事前確定届出給与

2009.7.3

(1)事前確定届出給与とは

 事前確定届出給与とは、役員報酬や役員賞与について、役員ごとの支給日と支給額を、あらかじめ税務署長に届け出て支給する役員給与をいいます。事前に届け出たとおりに、支給した場合に、会社の経費として認められることになります。

 毎月定額の役員報酬のみを支給する場合には、定期同額給与と言って、届出をしなくても、経費になります。

 役員賞与を支給して、経費にしたい場合には、事前確定届出給与に関する届出を行う必要があります。


(2)届出期限

 事前確定届出給与についての届出は、原則として、定時株主総会の日から1ヶ月以内に提出しなければなりません。提出までの間に、給料日が到来しても、1ヶ月後になります。

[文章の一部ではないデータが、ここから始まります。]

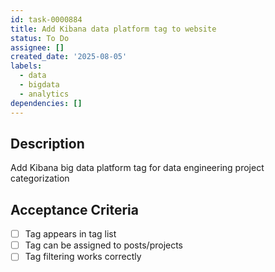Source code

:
 ```yaml
---
id: task-0000884
title: Add Kibana data platform tag to website
status: To Do
assignee: []
created_date: '2025-08-05'
labels:
  - data
  - bigdata
  - analytics
dependencies: []
---
```


## Description

Add Kibana big data platform tag for data engineering project categorization

## Acceptance Criteria

- [ ] Tag appears in tag list
- [ ] Tag can be assigned to posts/projects
- [ ] Tag filtering works correctly
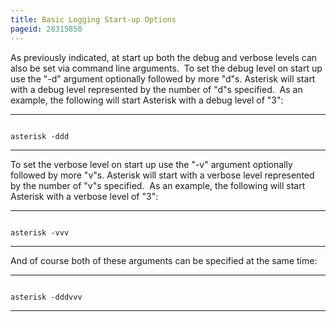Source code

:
 ```yaml
---
title: Basic Logging Start-up Options
pageid: 28315850
---
```


As previously indicated, at start up both the debug and verbose levels can also be set via command line arguments.  To set the debug level on start up use the "-d" argument optionally followed by more "d"s. Asterisk will start with a debug level represented by the number of "d"s specified.  As an example, the following will start Asterisk with a debug level of "3":




---

  
  


```

asterisk -ddd

```



---


To set the verbose level on start up use the "-v" argument optionally followed by more "v"s. Asterisk will start with a verbose level represented by the number of "v"s specified.  As an example, the following will start Asterisk with a verbose level of "3":




---

  
  


```

asterisk -vvv

```



---


And of course both of these arguments can be specified at the same time:




---

  
  


```

asterisk -dddvvv

```



---


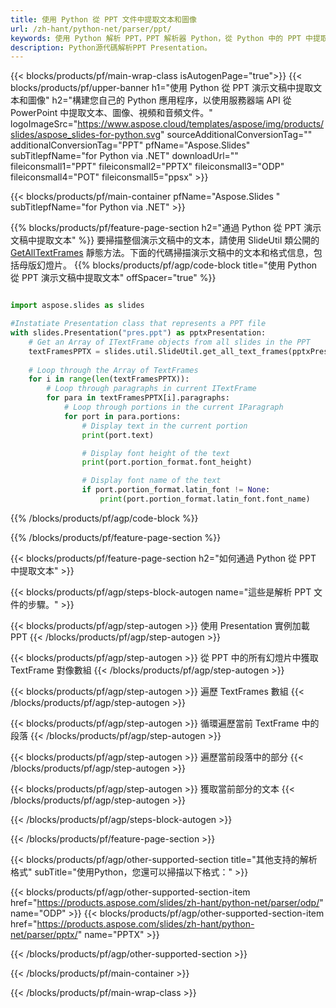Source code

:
 ```yaml
---
title: 使用 Python 從 PPT 文件中提取文本和圖像
url: /zh-hant/python-net/parser/ppt/
keywords: 使用 Python 解析 PPT，PPT 解析器 Python，從 Python 中的 PPT 中提取數據，使用 Python 從 PPT 中提取文本，使用 Python 從 PPT 中提取圖像
description: Python源代碼解析PPT Presentation。
---
```


{{< blocks/products/pf/main-wrap-class isAutogenPage="true">}}
{{< blocks/products/pf/upper-banner h1="使用 Python 從 PPT 演示文稿中提取文本和圖像" h2="構建您自己的 Python 應用程序，以使用服務器端 API 從 PowerPoint 中提取文本、圖像、視頻和音頻文件。" logoImageSrc="https://www.aspose.cloud/templates/aspose/img/products/slides/aspose_slides-for-python.svg" sourceAdditionalConversionTag="" additionalConversionTag="PPT" pfName="Aspose.Slides" subTitlepfName="for Python via .NET" downloadUrl="" fileiconsmall1="PPT" fileiconsmall2="PPTX" fileiconsmall3="ODP" fileiconsmall4="POT" fileiconsmall5="ppsx" >}}

{{< blocks/products/pf/main-container pfName="Aspose.Slides " subTitlepfName="for Python via .NET" >}}

{{% blocks/products/pf/feature-page-section  h2="通過 Python 從 PPT 演示文稿中提取文本" %}}
要掃描整個演示文稿中的文本，請使用 SlideUtil 類公開的 [GetAllTextFrames](https://reference.aspose.com/slides/python-net/aspose.slides.util/slideutil/) 靜態方法。下面的代碼掃描演示文稿中的文本和格式信息，包括母版幻燈片。
{{% blocks/products/pf/agp/code-block title="使用 Python 從 PPT 演示文稿中提取文本" offSpacer="true" %}}

```py

import aspose.slides as slides

#Instatiate Presentation class that represents a PPT file
with slides.Presentation("pres.ppt") as pptxPresentation:
    # Get an Array of ITextFrame objects from all slides in the PPT
    textFramesPPTX = slides.util.SlideUtil.get_all_text_frames(pptxPresentation, True)
    
    # Loop through the Array of TextFrames
    for i in range(len(textFramesPPTX)):
	    # Loop through paragraphs in current ITextFrame
        for para in textFramesPPTX[i].paragraphs:
            # Loop through portions in the current IParagraph
            for port in para.portions:
			    # Display text in the current portion
                print(port.text)

    			# Display font height of the text
                print(port.portion_format.font_height)

			    # Display font name of the text
                if port.portion_format.latin_font != None:
                    print(port.portion_format.latin_font.font_name)
```

{{% /blocks/products/pf/agp/code-block %}}

{{% /blocks/products/pf/feature-page-section %}}

{{< blocks/products/pf/feature-page-section  h2="如何通過 Python 從 PPT 中提取文本" >}}

{{< blocks/products/pf/agp/steps-block-autogen name="這些是解析 PPT 文件的步驟。" >}}

{{< blocks/products/pf/agp/step-autogen >}}
使用 Presentation 實例加載 PPT
{{< /blocks/products/pf/agp/step-autogen >}}

{{< blocks/products/pf/agp/step-autogen >}}
從 PPT 中的所有幻燈片中獲取 TextFrame 對像數組
{{< /blocks/products/pf/agp/step-autogen >}}

{{< blocks/products/pf/agp/step-autogen >}}
遍歷 TextFrames 數組
{{< /blocks/products/pf/agp/step-autogen >}}

{{< blocks/products/pf/agp/step-autogen >}}
循環遍歷當前 TextFrame 中的段落
{{< /blocks/products/pf/agp/step-autogen >}}

{{< blocks/products/pf/agp/step-autogen >}}
遍歷當前段落中的部分
{{< /blocks/products/pf/agp/step-autogen >}}

{{< blocks/products/pf/agp/step-autogen >}}
獲取當前部分的文本
{{< /blocks/products/pf/agp/step-autogen >}}

{{< /blocks/products/pf/agp/steps-block-autogen >}}

{{< /blocks/products/pf/feature-page-section >}}

{{< blocks/products/pf/agp/other-supported-section title="其他支持的解析格式" subTitle="使用Python，您還可以掃描以下格式：" >}}

{{< blocks/products/pf/agp/other-supported-section-item href="https://products.aspose.com/slides/zh-hant/python-net/parser/odp/" name="ODP" >}}
{{< blocks/products/pf/agp/other-supported-section-item href="https://products.aspose.com/slides/zh-hant/python-net/parser/pptx/" name="PPTX" >}}


{{< /blocks/products/pf/agp/other-supported-section >}}

{{< /blocks/products/pf/main-container >}}
    
{{< /blocks/products/pf/main-wrap-class >}}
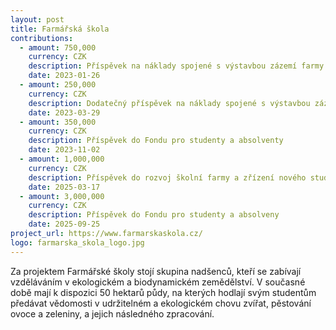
 ```yaml
---
layout: post
title: Farmářská škola
contributions:
  - amount: 750,000
    currency: CZK
    description: Příspěvek na náklady spojené s výstavbou zázemí farmy ekologického vzdělávání
    date: 2023-01-26
  - amount: 250,000
    currency: CZK
    description: Dodatečný příspěvek na náklady spojené s výstavbou zázemí farmy ekologického vzdělávání
    date: 2023-03-29
  - amount: 350,000
    currency: CZK
    description: Příspěvek do Fondu pro studenty a absolventy
    date: 2023-11-02
  - amount: 1,000,000
    currency: CZK
    description: Příspěvek do rozvoj školní farmy a zřízení nového studijního oboru
    date: 2025-03-17
  - amount: 3,000,000
    currency: CZK
    description: Příspěvek do Fondu pro studenty a absolveny
    date: 2025-09-25
project_url: https://www.farmarskaskola.cz/
logo: farmarska_skola_logo.jpg
---
```


Za projektem Farmářské školy stojí skupina nadšenců, kteří se zabívají vzděláváním v ekologickém a biodynamickém zemědělství. V současné době mají k dispozici 50 hektarů
půdy, na kterých hodlají svým studentům předávat vědomosti v udržitelném a ekologickém chovu zvířat, pěstování ovoce a zeleniny, a jejich následného zpracování.
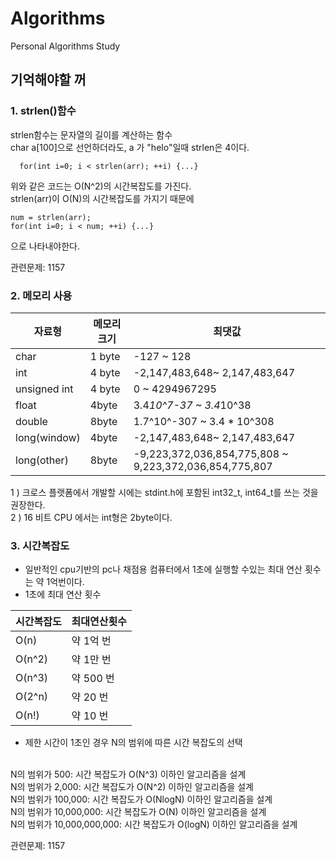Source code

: # Algorithms

Personal Algorithms Study

## 기억해야할 꺼

### 1. strlen()함수

strlen함수는 문자열의 길이를 계산하는 함수<br>
char a[100]으로 선언하더라도, a 가 "helo"일때 strlen은 4이다.

```
  for(int i=0; i < strlen(arr); ++i) {...}
```
위와 같은 코드는 O(N^2)의 시간복잡도를 가진다.<br>
strlen(arr)이 O(N)의 시간복잡도를 가지기 때문에

```
num = strlen(arr);
for(int i=0; i < num; ++i) {...}
```
으로 나타내야한다.

관련문제: 1157

### 2. 메모리 사용

|자료형| 메모리 크기|최댓값|
|------|-----------|-----------------------|
|char| 1 byte| -127  ~ 128|  
|int| 4 byte| -2,147,483,648~ 2,147,483,647| 
|unsigned int| 4 byte| 0 ~ 4294967295|
|float|4byte| 3.4*10^7-37 ~ 3.4*10^38|
|double|8byte| 1.7^10^-307 ~ 3.4 * 10^308|
|long(window)|4byte|-2,147,483,648~ 2,147,483,647|
|long(other)|8byte|-9,223,372,036,854,775,808 ~ 9,223,372,036,854,775,807|


1 ) 크로스 플랫폼에서 개발할 시에는 stdint.h에 포함된 int32_t, int64_t를 쓰는 것을 권장한다. <br>
2 ) 16 비트 CPU 에서는 int형은 2byte이다.<br>

### 3. 시간복잡도<br>
- 일반적인 cpu기반의 pc나 채점용 컴퓨터에서 1초에 실행할 수있는 최대 연산 횟수는 약 1억번이다.<br>
- 1초에 최대 연산 횟수
  
|시간복잡도| 최대연산횟수|
|:------|:---------|
|O(n) | 약 1억 번| 
|O(n^2) | 약 1만 번|
|O(n^3) | 약 500 번|
|O(2^n) | 약 20 번|
|O(n!) | 약 10 번|

- 제한 시간이 1초인 경우 N의 범위에 따른 시간 복잡도의 선택<br>
<br>
N의 범위가 500: 시간 복잡도가 O(N^3) 이하인 알고리즘을 설계<br>
N의 범위가 2,000: 시간 복잡도가 O(N^2) 이하인 알고리즘을 설계<br>
N의 범위가 100,000: 시간 복잡도가 O(NlogN) 이하인 알고리즘을 설계<br>
N의 범위가 10,000,000: 시간 복잡도가 O(N) 이하인 알고리즘을 설계<br>
N의 범위가 10,000,000,000: 시간 복잡도가 O(logN) 이하인 알고리즘을 설계<br>







관련문졔: 1157



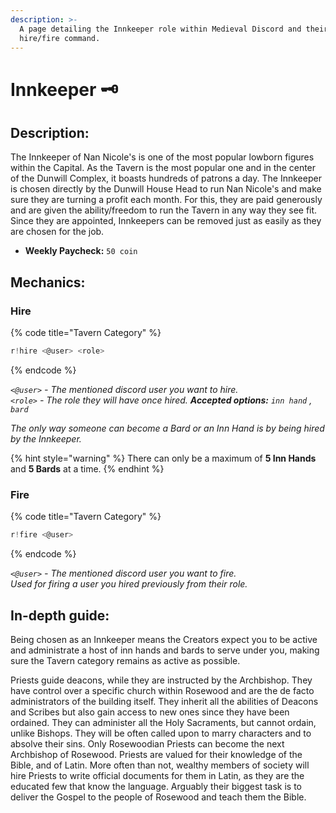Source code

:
 ```yaml
---
description: >-
  A page detailing the Innkeeper role within Medieval Discord and their
  hire/fire command.
---
```


# Innkeeper 🗝️

## Description:

The Innkeeper of Nan Nicole's is one of the most popular lowborn figures within the Capital. As the Tavern is the most popular one and in the center of the Dunwill Complex, it boasts hundreds of patrons a day. The Innkeeper is chosen directly by the Dunwill House Head to run Nan Nicole's and make sure they are turning a profit each month. For this, they are paid generously and are given the ability/freedom to run the Tavern in any way they see fit. Since they are appointed, Innkeepers can be removed just as easily as they are chosen for the job.

* **Weekly Paycheck:** `50 coin`

## Mechanics:

### Hire

{% code title="Tavern Category" %}
```javascript
r!hire <@user> <role>
```
{% endcode %}

_`<@user>` - The mentioned discord user you want to hire.  
`<role>` - The role they will have once hired. **Accepted options:** `inn hand` , `bard`_

_The only way someone can become a Bard or an Inn Hand is by being hired by the Innkeeper._

{% hint style="warning" %}
There can only be a maximum of **5 Inn Hands** and **5 Bards** at a time.
{% endhint %}

### Fire

{% code title="Tavern Category" %}
```javascript
r!fire <@user>
```
{% endcode %}

_`<@user>` - The mentioned discord user you want to fire.  
Used for firing a user you hired previously from their role._

## In-depth guide:

Being chosen as an Innkeeper means the Creators expect you to be active and administrate a host of inn hands and bards to serve under you, making sure the Tavern category remains as active as possible.

Priests guide deacons, while they are instructed by the Archbishop. They have control over a specific church within Rosewood and are the de facto administrators of the building itself. They inherit all the abilities of Deacons and Scribes but also gain access to new ones since they have been ordained. They can administer all the Holy Sacraments, but cannot ordain, unlike Bishops. They will be often called upon to marry characters and to absolve their sins. Only Rosewoodian Priests can become the next Archbishop of Rosewood. Priests are valued for their knowledge of the Bible, and of Latin. More often than not, wealthy members of society will hire Priests to write official documents for them in Latin, as they are the educated few that know the language. Arguably their biggest task is to deliver the Gospel to the people of Rosewood and teach them the Bible.

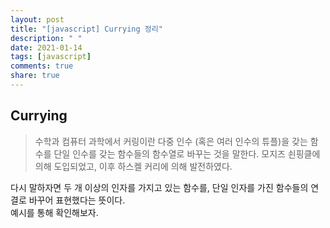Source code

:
```yaml
---
layout: post
title: "[javascript] Currying 정리"
description: " "
date: 2021-01-14
tags: [javascript]
comments: true
share: true
---
```


## Currying

> 수학과 컴퓨터 과학에서 커링이란 다중 인수 (혹은 여러 인수의 튜플)을 갖는 함수를 단일 인수를 갖는 함수들의 함수열로 바꾸는 것을 말한다. 모지즈 쇤핑클에 의해 도입되었고, 이후 하스켈 커리에 의해 발전하였다.

다시 말하자면 두 개 이상의 인자를 가지고 있는 함수를, 단일 인자를 가진 함수들의 연결로 바꾸어 표현했다는 뜻이다.<br> 예시를 통해 확인해보자.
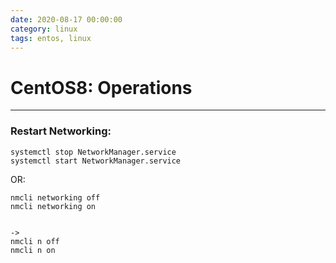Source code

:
 ```yaml
--- 
date: 2020-08-17 00:00:00
category: linux
tags: entos, linux
---
```

# CentOS8: Operations

***
### Restart Networking:

    systemctl stop NetworkManager.service
    systemctl start NetworkManager.service

OR:

    nmcli networking off
    nmcli networking on


    ->
    nmcli n off
    nmcli n on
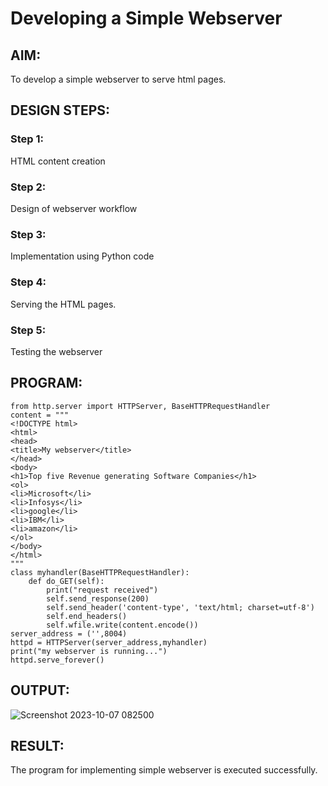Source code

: # Developing a Simple Webserver
## AIM:
To develop a simple webserver to serve html pages.

## DESIGN STEPS:
### Step 1: 
HTML content creation
### Step 2:
Design of webserver workflow
### Step 3:
Implementation using Python code
### Step 4:
Serving the HTML pages.
### Step 5:
Testing the webserver

## PROGRAM:
```
from http.server import HTTPServer, BaseHTTPRequestHandler
content = """
<!DOCTYPE html>
<html>
<head>
<title>My webserver</title>
</head>
<body>
<h1>Top five Revenue generating Software Companies</h1>
<ol>
<li>Microsoft</li>
<li>Infosys</li>
<li>google</li>
<li>IBM</li>
<li>amazon</li>
</ol>
</body>
</html>
"""
class myhandler(BaseHTTPRequestHandler):
    def do_GET(self):
        print("request received")
        self.send_response(200)
        self.send_header('content-type', 'text/html; charset=utf-8')
        self.end_headers()
        self.wfile.write(content.encode())
server_address = ('',8004)
httpd = HTTPServer(server_address,myhandler)
print("my webserver is running...")
httpd.serve_forever()
```
## OUTPUT:
![Screenshot 2023-10-07 082500](https://github.com/swetha1510/simplewebserver/assets/120623583/f22443c2-ed95-4941-84eb-0aa77a8688af)


## RESULT:
The program for implementing simple webserver is executed successfully.
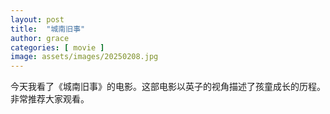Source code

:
 ```yaml
---
layout: post
title:  "城南旧事"
author: grace
categories: [ movie ]
image: assets/images/20250208.jpg
---
```

今天我看了《城南旧事》的电影。这部电影以英子的视角描述了孩童成长的历程。非常推荐大家观看。
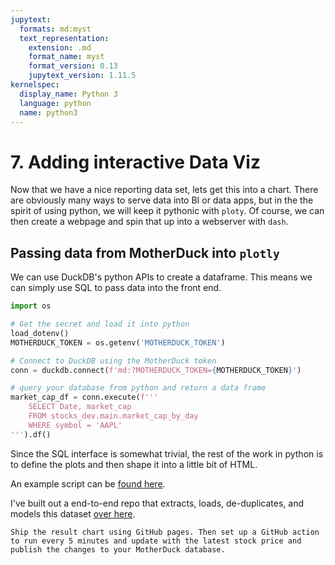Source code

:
 ```yaml
---
jupytext:
  formats: md:myst
  text_representation:
    extension: .md
    format_name: myst
    format_version: 0.13
    jupytext_version: 1.11.5
kernelspec:
  display_name: Python 3
  language: python
  name: python3
---
```


# 7. Adding interactive Data Viz

Now that we have a nice reporting data set, lets get this into a chart. There are obviously many ways to serve data into BI or data apps, but in the the spirit of using python, we will keep it pythonic with `ploty`. Of course, we can then create a webpage and spin that up into a webserver with `dash`.

## Passing data from MotherDuck into `plotly`

We can use DuckDB's python APIs to create a dataframe. This means we can simply use SQL to pass data into the front end.

```py
import os

# Get the secret and load it into python
load_dotenv()
MOTHERDUCK_TOKEN = os.getenv('MOTHERDUCK_TOKEN')

# Connect to DuckDB using the MotherDuck token
conn = duckdb.connect(f'md:?MOTHERDUCK_TOKEN={MOTHERDUCK_TOKEN}')

# query your database from python and return a data frame
market_cap_df = conn.execute(f'''
    SELECT Date, market_cap
    FROM stocks_dev.main.market_cap_by_day
    WHERE symbol = 'AAPL'
''').df()
```

Since the SQL interface is somewhat trivial, the rest of the work in python is to define the plots and then shape it into a little bit of HTML. 

An example script can be [found here](https://github.com/matsonj/stocks/blob/main/viz/line_chart.py).

I've built out a end-to-end repo that extracts, loads, de-duplicates, and models this dataset [over here](https://github.com/matsonj/stocks).

```{admonition} Extra Credit
Ship the result chart using GitHub pages. Then set up a GitHub action to run every 5 minutes and update with the latest stock price and publish the changes to your MotherDuck database.
```
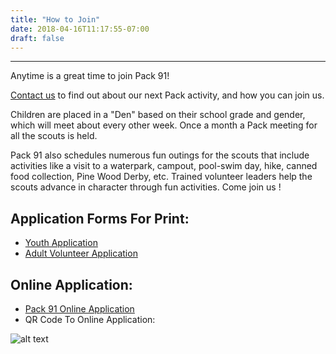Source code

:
 ```yaml
---
title: "How to Join"
date: 2018-04-16T11:17:55-07:00
draft: false
---
```


---

Anytime is a great time to join Pack 91!

[Contact us](/contact) to find out about our next Pack activity, and how you can join us.

Children are placed in a "Den" based on their school grade and gender, which will meet about every other week.  Once a month a Pack meeting for all the scouts is held.

Pack 91 also schedules numerous fun outings for the scouts that include activities like a visit to a waterpark, campout, pool-swim day, hike, canned food collection, Pine Wood Derby, etc. Trained volunteer leaders help the scouts advance in character through fun activities. Come join us !

## Application Forms For Print:
* [Youth Application](https://filestore.scouting.org/filestore/pdf/524-406.pdf)
* [Adult Volunteer Application](https://filestore.scouting.org/filestore/CubScoutMeetingGuide/PDF/524-501A.pdf)

## Online Application:
* [Pack 91 Online Application](https://my.bsa.us/053paa0091mb)
* QR Code To Online Application:

![alt text](/img/qrcode.png "Pack 91 QR Code")
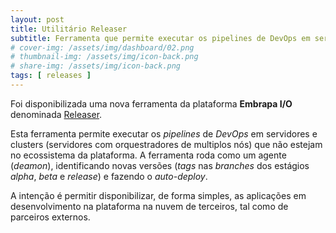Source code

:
 ```yaml
---
layout: post
title: Utilitário Releaser
subtitle: Ferramenta que permite executar os pipelines de DevOps em servidores e clusters de terceiros
# cover-img: /assets/img/dashboard/02.png
# thumbnail-img: /assets/img/icon-back.png
# share-img: /assets/img/icon-back.png
tags: [ releases ]
---
```


Foi disponibilizada uma nova ferramenta da plataforma **Embrapa I/O** denominada [Releaser](https://www.embrapa.io/docs/releaser/).

Esta ferramenta permite executar os _pipelines_ de _DevOps_ em servidores e clusters (servidores com orquestradores de multiplos nós) que não estejam no ecossistema da plataforma. A ferramenta roda como um agente (_deamon_), identificando novas versões (_tags_ nas _branches_ dos estágios _alpha_, _beta_ e _release_) e fazendo o _auto-deploy_.

A intenção é permitir disponibilizar, de forma simples, as aplicações em desenvolvimento na plataforma na nuvem de terceiros, tal como de parceiros externos.
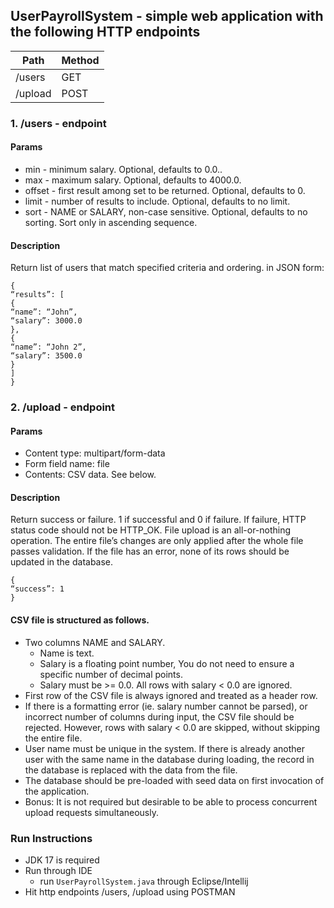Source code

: ## UserPayrollSystem - simple web application with the following HTTP endpoints

| Path    | Method |
|---------|--------|
| /users  | GET    |
| /upload | POST   |

### 1. /users - endpoint
#### Params
- min - minimum salary. Optional, defaults to 0.0..
- max - maximum salary. Optional, defaults to 4000.0.
- offset - first result among set to be returned. Optional, defaults to 0.
- limit - number of results to include. Optional, defaults to no limit.
- sort - NAME or SALARY, non-case sensitive. Optional, defaults to no sorting. Sort only in ascending sequence.

#### Description
Return list of users that match specified criteria and ordering. in JSON form:

```
{
“results”: [
{
“name”: “John”,
“salary”: 3000.0
},
{
“name”: “John 2”,
“salary”: 3500.0
}
]
}
```

### 2. /upload - endpoint
#### Params
- Content type: multipart/form-data
- Form field name: file
- Contents: CSV data. See below.

#### Description
Return success or failure. 1 if successful and 0 if failure. If failure, HTTP status code should not be HTTP_OK. File upload is an all-or-nothing operation. The entire file’s changes are only applied after the whole file passes validation. If the file has an error, none of its rows should be updated in the database.

```
{
“success”: 1
}
```

#### CSV file is structured as follows.
- Two columns NAME and SALARY.
  - Name is text.
  - Salary is a floating point number, You do not need to ensure a specific number of decimal points.
  - Salary must be >= 0.0. All rows with salary < 0.0 are ignored.
- First row of the CSV file is always ignored and treated as a header row.
- If there is a formatting error (ie. salary number cannot be parsed), or incorrect number of columns during input, the CSV file should be rejected. However, rows with salary < 0.0 are skipped, without skipping the entire file.
- User name must be unique in the system. If there is already another user with the same name in the database during loading, the record in the database is replaced with the data from the file.
- The database should be pre-loaded with seed data on first invocation of the application.
- Bonus: It is not required but desirable to be able to process concurrent upload requests simultaneously.

### Run Instructions
- JDK 17 is required
- Run through IDE
  - run `UserPayrollSystem.java` through Eclipse/Intellij
- Hit http endpoints /users, /upload using POSTMAN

 なお、設立1期目の会社の場合には、設立後2ヶ月以内が、提出期限となります。


(3)支給額の変更をした場合

 事前確定届出給与は、原則として、次の定時株主総会まで、変更できません。ただし、次のような場合には、特別に変更が認められており、1ヶ月以内に、改定の届出をする必要があります。

・専務が社長に昇格した場合のように、役員の退任等により、取締役の役職が変更になった場合

・役員が入院したため、入院期間中の役員報酬を変更した場合

・業績の悪化により、役員報酬の減額をしないと、経営危機に陥る場合

・その他

 

(M.H)
※内容につきましては、記載日現在の法令に基づき、一般的な条件設定のもとに、説明を簡略しております。実際の申告の際は、必ず、税理士又は税務署にご相談ください。